Task objective
Read through the listing below, and copy every line where the string "Node" appears.

____________________

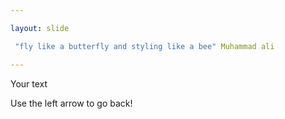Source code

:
 ```yaml
---

layout: slide

 "fly like a butterfly and styling like a bee" Muhammad ali

---
```


Your text

Use the left arrow to go back!
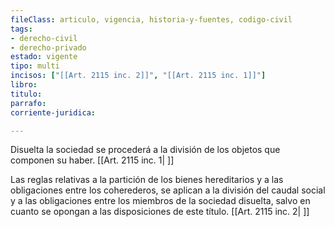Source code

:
 ```yaml
---
fileClass: articulo, vigencia, historia-y-fuentes, codigo-civil
tags:
- derecho-civil
- derecho-privado
estado: vigente
tipo: multi
incisos: ["[[Art. 2115 inc. 2]]", "[[Art. 2115 inc. 1]]"]
libro:
titulo:
parrafo:
corriente-juridica:

---
```

Disuelta la sociedad se procederá a la división de los objetos que componen su haber. [[Art. 2115 inc. 1| ]]

Las reglas relativas a la partición de los bienes hereditarios y a las obligaciones entre los coherederos, se aplican a la división del caudal social y a las obligaciones entre los miembros de la sociedad disuelta, salvo en cuanto se opongan a las disposiciones de este título. [[Art. 2115 inc. 2| ]]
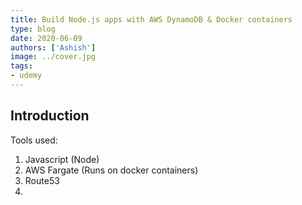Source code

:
 ```yaml
---
title: Build Node.js apps with AWS DynamoDB & Docker containers
type: blog
date: 2020-06-09
authors: ['Ashish']
image: ../cover.jpg
tags:
- udemy
---
```

## Introduction
Tools used:
1. Javascript (Node)
2. AWS Fargate (Runs on docker containers)
3. Route53
4.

____________________

Output
title: Build Node.js apps with AWS DynamoDB & Docker containers
1. Javascript (Node)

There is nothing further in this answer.